ASSIGNED TASK: Aside from the pictures, the entries should be given again exactly.

Source texts of formatted documents:
────

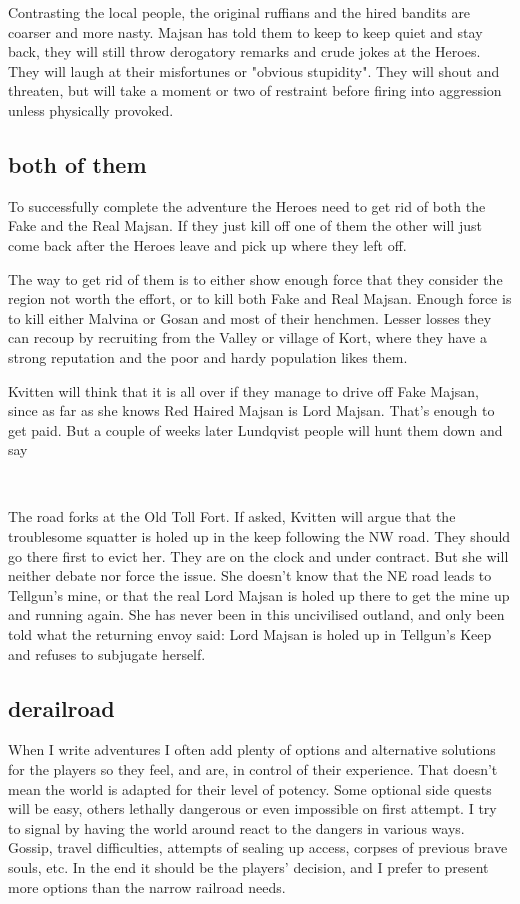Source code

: Contrasting the local people, the original ruffians and the hired bandits are coarser and more nasty. Majsan has told them to keep to keep quiet and stay back, they will still throw derogatory remarks and crude jokes at the Heroes. They will laugh at their misfortunes or "obvious stupidity". They will shout and threaten, but will take a moment or two of restraint before firing into aggression unless physically provoked.


\subsection*{both of them}
To successfully complete the adventure the Heroes need to get rid of both the Fake and the Real Majsan. If they just kill off one of them the other will just come back after the Heroes leave and pick up where they left off.

The way to get rid of them is to either show enough force that they consider the region not worth the effort, or to kill both Fake and Real Majsan. Enough force is to kill either Malvina or Gosan and most of their henchmen. Lesser losses they can recoup by recruiting from the Valley or village of Kort, where they have a strong reputation and the poor and hardy population likes them.

Kvitten will think that it is all over if they manage to drive off Fake Majsan, since as far as she knows Red Haired Majsan is Lord Majsan. That's enough to get paid. But a couple of weeks later Lundqvist people will hunt them down and say

\

The road forks at the Old Toll Fort. If asked, Kvitten will argue that the troublesome squatter is holed up in the keep following the NW road. They should go there first to evict her. They are on the clock and under contract. But she will neither debate nor force the issue. She doesn't know that the NE road leads to Tellgun's mine, or that the real Lord Majsan is holed up there to get the mine up and running again. She has never been in this uncivilised outland, and only been told what the returning envoy said: Lord Majsan is holed up in Tellgun's Keep and refuses to subjugate herself.


\subsection*{derailroad}
When I write adventures I often add plenty of options and alternative solutions for the players so they feel, and are, in control of their experience. That doesn't mean the world is adapted for their level of potency. Some optional side quests will be easy, others lethally dangerous or even impossible on first attempt. I try to signal by having the world around react to the dangers in various ways. Gossip, travel difficulties, attempts of sealing up access, corpses of previous brave souls, etc. In the end it should be the players' decision, and I prefer to present more options than the narrow railroad needs.

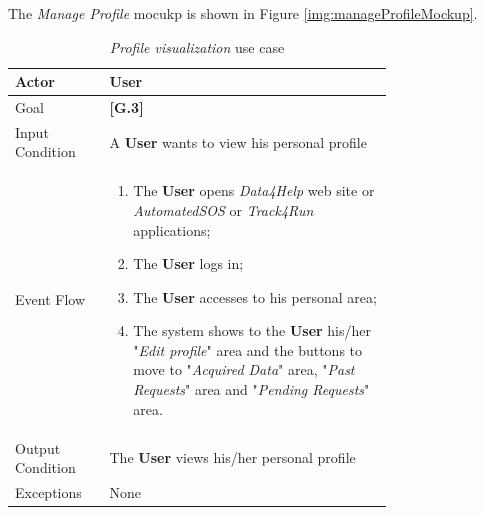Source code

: The \textit{Manage Profile} mocukp is shown in Figure \ref{img:manageProfileMockup}.

\begin{center}
\begin{table}
\begin{tabular}{ | l | p{0.75\linewidth} | }
  \hline
    Actor & \textbf{User} \\ \hline
    Goal & \textbf{[G.3]} \\ \hline
    Input Condition & A \textbf{User} wants to view his personal profile\\ \hline
    Event Flow & \begin{minipage}[t]{0.7\textwidth}
      \begin{enumerate}
        \item The \textbf{User} opens \textit{Data4Help} web site or \textit{AutomatedSOS} or \textit{Track4Run} applications;
        \item The \textbf{User} logs in;
        \item The \textbf{User} accesses to his personal area;
        \item The system shows to the \textbf{User} his/her "\textit{Edit profile}" area and the buttons to move to "\textit{Acquired Data}" area, "\textit{Past Requests}" area and "\textit{Pending Requests}" area.
      \end{enumerate}
    \smallskip
  \end{minipage} \\ \hline
  Output Condition & The \textbf{User} views his/her personal profile\\ \hline
  Exceptions & None \\ \hline
\end{tabular}
\caption{\textit{Profile visualization} use case}
\label{table:profileVisualizationTable}
\end{table}
\end{center}

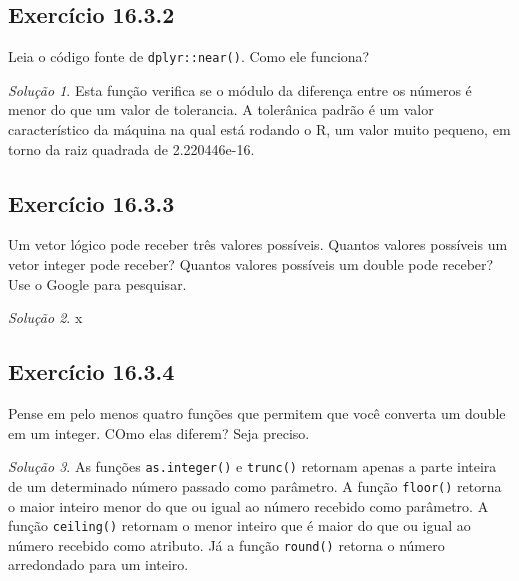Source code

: \documentclass[
]{latex/krantz}
\theoremstyle{definition}
\theoremstyle{definition}
\theoremstyle{definition}
\theoremstyle{definition}
\theoremstyle{remark}
\newtheorem*{solution}{Solução}
\begin{document}
\hypertarget{exr16-3-2}{%
\subsection*{Exercício 16.3.2}\label{exr16-3-2}}

Leia o código fonte de \texttt{dplyr::near()}. Como ele funciona?

\begin{solution}
Esta função verifica se o módulo da diferença entre os números é menor do que um valor de tolerancia. A tolerânica padrão é um valor característico da máquina na qual está rodando o R, um valor muito pequeno, em torno da raiz quadrada de 2.220446e-16.
\end{solution}

\hypertarget{exr16-3-3}{%
\subsection*{Exercício 16.3.3}\label{exr16-3-3}}

Um vetor lógico pode receber três valores possíveis. Quantos valores possíveis um vetor integer pode receber? Quantos valores possíveis um double pode receber? Use o Google para pesquisar.

\begin{solution}
x
\end{solution}

\hypertarget{exr16-3-4}{%
\subsection*{Exercício 16.3.4}\label{exr16-3-4}}

Pense em pelo menos quatro funções que permitem que você converta um double em um integer. COmo elas diferem? Seja preciso.

\begin{solution}
As funções \texttt{as.integer()} e \texttt{trunc()} retornam apenas a parte inteira de um determinado número passado como parâmetro.
A função \texttt{floor()} retorna o maior inteiro menor do que ou igual ao número recebido como parâmetro.
A função \texttt{ceiling()} retornam o menor inteiro que é maior do que ou igual ao número recebido como atributo.
Já a função \texttt{round()} retorna o número arredondado para um inteiro.
\end{solution}
\end{document}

────

ANSWER SECTION:
Source code

: Contrasting the local people, the original ruffians and the hired bandits are coarser and more nasty. Majsan has told them to keep to keep quiet and stay back, they will still throw derogatory remarks and crude jokes at the Heroes. They will laugh at their misfortunes or "obvious stupidity". They will shout and threaten, but will take a moment or two of restraint before firing into aggression unless physically provoked.


\subsection*{both of them}
To successfully complete the adventure the Heroes need to get rid of both the Fake and the Real Majsan. If they just kill off one of them the other will just come back after the Heroes leave and pick up where they left off.

The way to get rid of them is to either show enough force that they consider the region not worth the effort, or to kill both Fake and Real Majsan. Enough force is to kill either Malvina or Gosan and most of their henchmen. Lesser losses they can recoup by recruiting from the Valley or village of Kort, where they have a strong reputation and the poor and hardy population likes them.

Kvitten will think that it is all over if they manage to drive off Fake Majsan, since as far as she knows Red Haired Majsan is Lord Majsan. That's enough to get paid. But a couple of weeks later Lundqvist people will hunt them down and say

\

The road forks at the Old Toll Fort. If asked, Kvitten will argue that the troublesome squatter is holed up in the keep following the NW road. They should go there first to evict her. They are on the clock and under contract. But she will neither debate nor force the issue. She doesn't know that the NE road leads to Tellgun's mine, or that the real Lord Majsan is holed up there to get the mine up and running again. She has never been in this uncivilised outland, and only been told what the returning envoy said: Lord Majsan is holed up in Tellgun's Keep and refuses to subjugate herself.


\subsection*{derailroad}
When I write adventures I often add plenty of options and alternative solutions for the players so they feel, and are, in control of their experience. That doesn't mean the world is adapted for their level of potency. Some optional side quests will be easy, others lethally dangerous or even impossible on first attempt. I try to signal by having the world around react to the dangers in various ways. Gossip, travel difficulties, attempts of sealing up access, corpses of previous brave souls, etc. In the end it should be the players' decision, and I prefer to present more options than the narrow railroad needs.

Source code

: The \textit{Manage Profile} mocukp is shown in Figure \ref{img:manageProfileMockup}.

\begin{center}
\begin{table}
\begin{tabular}{ | l | p{0.75\linewidth} | }
  \hline
    Actor & \textbf{User} \\ \hline
    Goal & \textbf{[G.3]} \\ \hline
    Input Condition & A \textbf{User} wants to view his personal profile\\ \hline
    Event Flow & \begin{minipage}[t]{0.7\textwidth}
      \begin{enumerate}
        \item The \textbf{User} opens \textit{Data4Help} web site or \textit{AutomatedSOS} or \textit{Track4Run} applications;
        \item The \textbf{User} logs in;
        \item The \textbf{User} accesses to his personal area;
        \item The system shows to the \textbf{User} his/her "\textit{Edit profile}" area and the buttons to move to "\textit{Acquired Data}" area, "\textit{Past Requests}" area and "\textit{Pending Requests}" area.
      \end{enumerate}
    \smallskip
  \end{minipage} \\ \hline
  Output Condition & The \textbf{User} views his/her personal profile\\ \hline
  Exceptions & None \\ \hline
\end{tabular}
\caption{\textit{Profile visualization} use case}
\label{table:profileVisualizationTable}
\end{table}
\end{center}

Source code

: \documentclass[
]{latex/krantz}
\theoremstyle{definition}
\theoremstyle{definition}
\theoremstyle{definition}
\theoremstyle{definition}
\theoremstyle{remark}
\newtheorem*{solution}{Solução}
\begin{document}
\hypertarget{exr16-3-2}{%
\subsection*{Exercício 16.3.2}\label{exr16-3-2}}

Leia o código fonte de \texttt{dplyr::near()}. Como ele funciona?

\begin{solution}
Esta função verifica se o módulo da diferença entre os números é menor do que um valor de tolerancia. A tolerânica padrão é um valor característico da máquina na qual está rodando o R, um valor muito pequeno, em torno da raiz quadrada de 2.220446e-16.
\end{solution}

\hypertarget{exr16-3-3}{%
\subsection*{Exercício 16.3.3}\label{exr16-3-3}}

Um vetor lógico pode receber três valores possíveis. Quantos valores possíveis um vetor integer pode receber? Quantos valores possíveis um double pode receber? Use o Google para pesquisar.

\begin{solution}
x
\end{solution}

\hypertarget{exr16-3-4}{%
\subsection*{Exercício 16.3.4}\label{exr16-3-4}}

Pense em pelo menos quatro funções que permitem que você converta um double em um integer. COmo elas diferem? Seja preciso.

\begin{solution}
As funções \texttt{as.integer()} e \texttt{trunc()} retornam apenas a parte inteira de um determinado número passado como parâmetro.
A função \texttt{floor()} retorna o maior inteiro menor do que ou igual ao número recebido como parâmetro.
A função \texttt{ceiling()} retornam o menor inteiro que é maior do que ou igual ao número recebido como atributo.
Já a função \texttt{round()} retorna o número arredondado para um inteiro.
\end{solution}
\end{document}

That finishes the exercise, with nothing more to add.